Berlin defends Merkel speech at Mohammed cartoonist event
Chancellor Angela Merkel's spokesman on Wednesday defended her decision to speak at an event where a Danish cartoonist who sparked Muslim anger with drawings of the Prophet Mohammed will win an award.
"The chancellor is sending out to all people in Germany, Muslims or not, the message that press freedom, which will be the focus of her speech, is a precious commodity," spokesman Steffen Seibert told a regular briefing.
Merkel "sees press freedom as a central pillar of our freedom in this country. This is her message."
The German chancellor, 56, was due to make the speech at a ceremony later on Wednesday in Potsdam, near Berlin, awarding Kurt Westergaard, 75, the M100 Media Prize 2010.
Westergaard drew the most controversial of 12 caricatures of the Prophet Mohammed, first published in a Danish newspaper in 2005, with his turban depicted as a bomb with a lit fuse, deeply offending many Muslims.
The drawings sparked protests in January and February 2006 that culminated with the torching of Danish diplomatic offices in Damascus and Beirut and the death of dozens of people in Nigeria.

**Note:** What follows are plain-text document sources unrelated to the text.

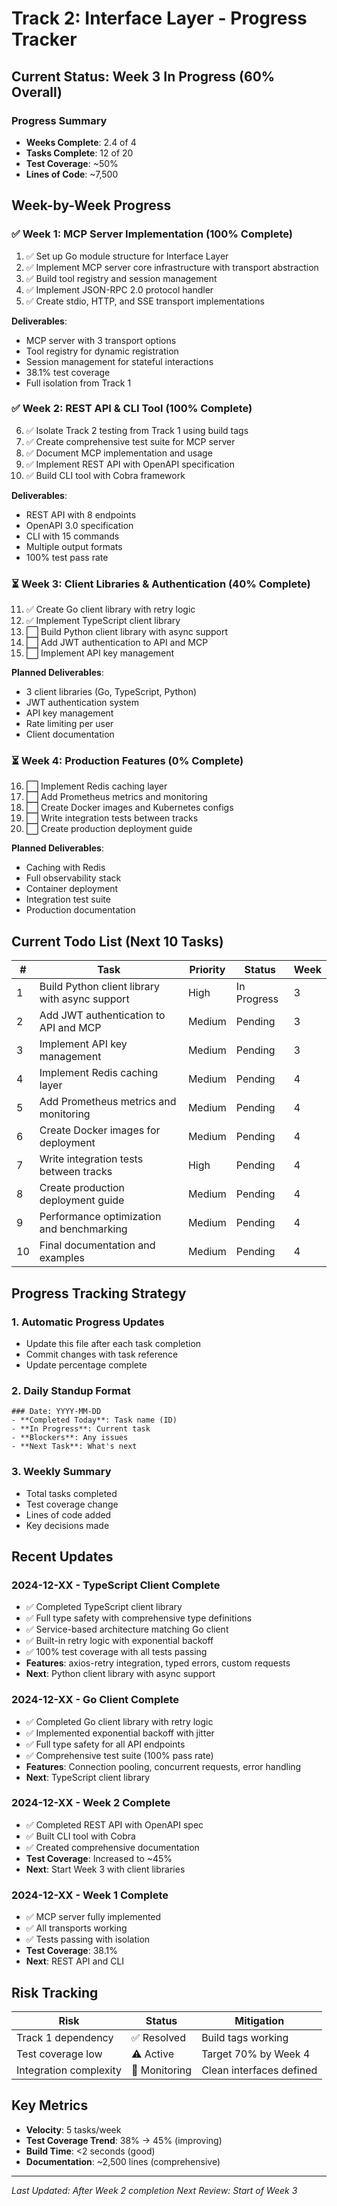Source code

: # Track 2: Interface Layer - Progress Tracker

## Current Status: Week 3 In Progress (60% Overall)

### Progress Summary
- **Weeks Complete**: 2.4 of 4
- **Tasks Complete**: 12 of 20
- **Test Coverage**: ~50%
- **Lines of Code**: ~7,500

## Week-by-Week Progress

### ✅ Week 1: MCP Server Implementation (100% Complete)
1. ✅ Set up Go module structure for Interface Layer
2. ✅ Implement MCP server core infrastructure with transport abstraction
3. ✅ Build tool registry and session management
4. ✅ Implement JSON-RPC 2.0 protocol handler
5. ✅ Create stdio, HTTP, and SSE transport implementations

**Deliverables**:
- MCP server with 3 transport options
- Tool registry for dynamic registration
- Session management for stateful interactions
- 38.1% test coverage
- Full isolation from Track 1

### ✅ Week 2: REST API & CLI Tool (100% Complete)
6. ✅ Isolate Track 2 testing from Track 1 using build tags
7. ✅ Create comprehensive test suite for MCP server
8. ✅ Document MCP implementation and usage
9. ✅ Implement REST API with OpenAPI specification
10. ✅ Build CLI tool with Cobra framework

**Deliverables**:
- REST API with 8 endpoints
- OpenAPI 3.0 specification
- CLI with 15 commands
- Multiple output formats
- 100% test pass rate

### ⏳ Week 3: Client Libraries & Authentication (40% Complete)
11. ✅ Create Go client library with retry logic
12. ✅ Implement TypeScript client library
13. ⬜ Build Python client library with async support
14. ⬜ Add JWT authentication to API and MCP
15. ⬜ Implement API key management

**Planned Deliverables**:
- 3 client libraries (Go, TypeScript, Python)
- JWT authentication system
- API key management
- Rate limiting per user
- Client documentation

### ⏳ Week 4: Production Features (0% Complete)
16. ⬜ Implement Redis caching layer
17. ⬜ Add Prometheus metrics and monitoring
18. ⬜ Create Docker images and Kubernetes configs
19. ⬜ Write integration tests between tracks
20. ⬜ Create production deployment guide

**Planned Deliverables**:
- Caching with Redis
- Full observability stack
- Container deployment
- Integration test suite
- Production documentation

## Current Todo List (Next 10 Tasks)

| # | Task | Priority | Status | Week |
|---|------|----------|--------|------|
| 1 | Build Python client library with async support | High | In Progress | 3 |
| 2 | Add JWT authentication to API and MCP | Medium | Pending | 3 |
| 3 | Implement API key management | Medium | Pending | 3 |
| 4 | Implement Redis caching layer | Medium | Pending | 4 |
| 5 | Add Prometheus metrics and monitoring | Medium | Pending | 4 |
| 6 | Create Docker images for deployment | Medium | Pending | 4 |
| 7 | Write integration tests between tracks | High | Pending | 4 |
| 8 | Create production deployment guide | Medium | Pending | 4 |
| 9 | Performance optimization and benchmarking | Medium | Pending | 4 |
| 10 | Final documentation and examples | Medium | Pending | 4 |

## Progress Tracking Strategy

### 1. Automatic Progress Updates
- Update this file after each task completion
- Commit changes with task reference
- Update percentage complete

### 2. Daily Standup Format
```
### Date: YYYY-MM-DD
- **Completed Today**: Task name (ID)
- **In Progress**: Current task
- **Blockers**: Any issues
- **Next Task**: What's next
```

### 3. Weekly Summary
- Total tasks completed
- Test coverage change
- Lines of code added
- Key decisions made

## Recent Updates

### 2024-12-XX - TypeScript Client Complete
- ✅ Completed TypeScript client library
- ✅ Full type safety with comprehensive type definitions
- ✅ Service-based architecture matching Go client
- ✅ Built-in retry logic with exponential backoff
- ✅ 100% test coverage with all tests passing
- **Features**: axios-retry integration, typed errors, custom requests
- **Next**: Python client library with async support

### 2024-12-XX - Go Client Complete
- ✅ Completed Go client library with retry logic
- ✅ Implemented exponential backoff with jitter
- ✅ Full type safety for all API endpoints
- ✅ Comprehensive test suite (100% pass rate)
- **Features**: Connection pooling, concurrent requests, error handling
- **Next**: TypeScript client library

### 2024-12-XX - Week 2 Complete
- ✅ Completed REST API with OpenAPI spec
- ✅ Built CLI tool with Cobra
- ✅ Created comprehensive documentation
- **Test Coverage**: Increased to ~45%
- **Next**: Start Week 3 with client libraries

### 2024-12-XX - Week 1 Complete
- ✅ MCP server fully implemented
- ✅ All transports working
- ✅ Tests passing with isolation
- **Test Coverage**: 38.1%
- **Next**: REST API and CLI

## Risk Tracking

| Risk | Status | Mitigation |
|------|--------|------------|
| Track 1 dependency | ✅ Resolved | Build tags working |
| Test coverage low | ⚠️ Active | Target 70% by Week 4 |
| Integration complexity | 🔄 Monitoring | Clean interfaces defined |

## Key Metrics

- **Velocity**: 5 tasks/week
- **Test Coverage Trend**: 38% → 45% (improving)
- **Build Time**: <2 seconds (good)
- **Documentation**: ~2,500 lines (comprehensive)

---
*Last Updated: After Week 2 completion*
*Next Review: Start of Week 3*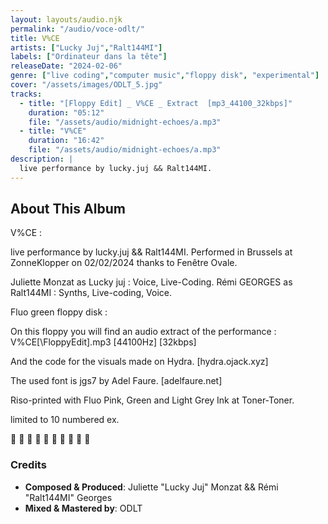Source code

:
 ```yaml
---
layout: layouts/audio.njk
permalink: "/audio/voce-odlt/"
title: V%CE
artists: ["Lucky Juj","Ralt144MI"]
labels: ["Ordinateur dans la tête"]
releaseDate: "2024-02-06"
genre: ["live coding","computer music","floppy disk", "experimental"]
cover: "/assets/images/ODLT_5.jpg"
tracks:
  - title: "[Floppy Edit] _ V%CE _ Extract  [mp3_44100_32kbps]"
    duration: "05:12"
    file: "/assets/audio/midnight-echoes/a.mp3"
  - title: "V%CE"
    duration: "16:42"
    file: "/assets/audio/midnight-echoes/a.mp3"
description: |
  live performance by lucky.juj && Ralt144MI.
---
```


## About This Album

V%CE :

live performance by lucky.juj && Ralt144MI.
Performed in Brussels at ZonneKlopper on 02/02/2024 thanks to Fenêtre Ovale.

Juliette Monzat as Lucky juj : Voice, Live-Coding.
Rémi GEORGES as Ralt144MI : Synths, Live-coding, Voice.

Fluo green floppy disk :

On this floppy you will find an audio extract of the performance :
V%CE[\FloppyEdit].mp3 [44100Hz] [32kbps]

And the code for the visuals made on Hydra. [hydra.ojack.xyz]

The used font is jgs7 by Adel Faure. [adelfaure.net]

Riso-printed with Fluo Pink, Green and Light Grey Ink at Toner-Toner.

limited to 10 numbered ex.

💾 💾 💾 💾 💾 💾 💾 💾 💾 💾

### Credits

- **Composed & Produced**: Juliette "Lucky Juj" Monzat && Rémi "Ralt144MI" Georges
- **Mixed & Mastered by**: ODLT
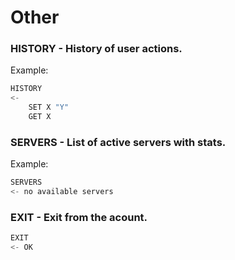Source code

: # Other

### HISTORY - History of user actions.

Example:
```go
HISTORY
<-
    SET X "Y"
    GET X
```

### SERVERS - List of active servers with stats.

Example:
```go
SERVERS
<- no available servers
```

### EXIT - Exit from the acount. 
```go
EXIT
<- OK
```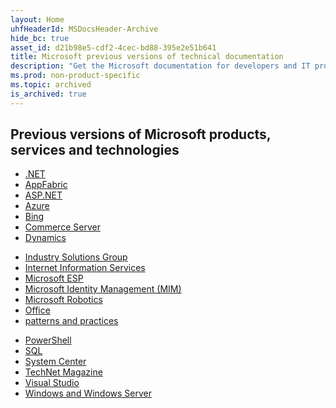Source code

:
 ```yaml
---
layout: Home
uhfHeaderId: MSDocsHeader-Archive
hide_bc: true
asset_id: d21b98e5-cdf2-4cec-bd88-395e2e51b641
title: Microsoft previous versions of technical documentation
description: "Get the Microsoft documentation for developers and IT professionals for API reference, code examples, technical documentation, and more for older versions of products, services and technologies."
ms.prod: non-product-specific
ms.topic: archived
is_archived: true
---
```

<section class="home-greeting-container uhf-container">
    <h1>Previous versions of Microsoft products, services and technologies</h1>
</section>

<section class="directory-container uhf-container">
        <div class="directory-cols">
            <ul class="noBullet">
                <li>
                    <a class="barLink" href="/previous-versions/dotnet/">.NET</a>
                </li>
                <li>
                    <a class="barLink" href="/previous-versions/appfabric/">AppFabric</a>
                </li>
                <li>
                    <a class="barLink" href="/previous-versions/aspnet/">ASP.NET</a>
                </li>
                <li>
                    <a class="barLink" href="/previous-versions/azure/">Azure</a>
                </li>
                <li>
                    <a class="barLink" href="/previous-versions/bing/">Bing</a>
                </li>
                <li>
                    <a class="barLink" href="/previous-versions/commerce-server/">Commerce Server</a>
                </li>
                <li>
                    <a class="barLink" href="/previous-versions/dynamics/">Dynamics</a>
                </li>
            </ul>
            <ul class="noBullet">
                <li>
                    <a class="barLink" href="/previous-versions/industry-solutions-group/">Industry Solutions Group</a>
                </li>
                <li>
                    <a class="barLink" href="/previous-versions/iis/">Internet Information Services</a>
                </li>
                <li>
                    <a class="barLink" href="/previous-versions/microsoft-esp/">Microsoft ESP</a>
                </li>
                <li>
                    <a class="barLink" href="/previous-versions/mim/">Microsoft Identity Management (MIM)</a>
                </li>
                <li>
                    <a class="barLink" href="/previous-versions/microsoft-robotics/">Microsoft Robotics</a>
                </li>
                 <li>
                    <a class="barLink" href="/previous-versions/office/">Office</a>
                </li>
                <li>
                    <a class="barLink" href="/previous-versions/msp-n-p/">patterns and practices</a>
                </li>
            </ul>
            <ul class="noBullet">
		<li>
                    <a class="barLink" href="/previous-versions/powershell/scripting/overview">PowerShell</a>
                </li>
                <li>
                    <a class="barLink" href="/previous-versions/sql/">SQL</a>
                </li>
                <li>
                    <a class="barLink" href="/previous-versions/system-center/">System Center</a>
                </li>
                <li>
                    <a class="barLink" href="/previous-versions/technet-magazine/">TechNet Magazine</a>
                </li>
                <li>
                    <a class="barLink" href="/previous-versions/visualstudio/">Visual Studio</a>
                </li>
                <li>
                    <a class="barLink" href="/previous-versions/windows/">Windows and Windows Server</a>
                </li>
            </ul>
        </div>
</section>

In 2008, around 20 Danish newspapers reproduced the drawings triggering further protests in Muslim countries including Sudan, Egypt, Pakistan and Indonesia.
In January a Somali man allegedly broke into Westergaard's home and threatened to kill him with an axe and a knife. In 2009 two men were arrested in Chicago allegedly with plans to attack his newspaper, the Jyllands-Posten.
The award is being given to Westergaard at the end of the sixth annual M100 Sanssouci Colloquium international media conference.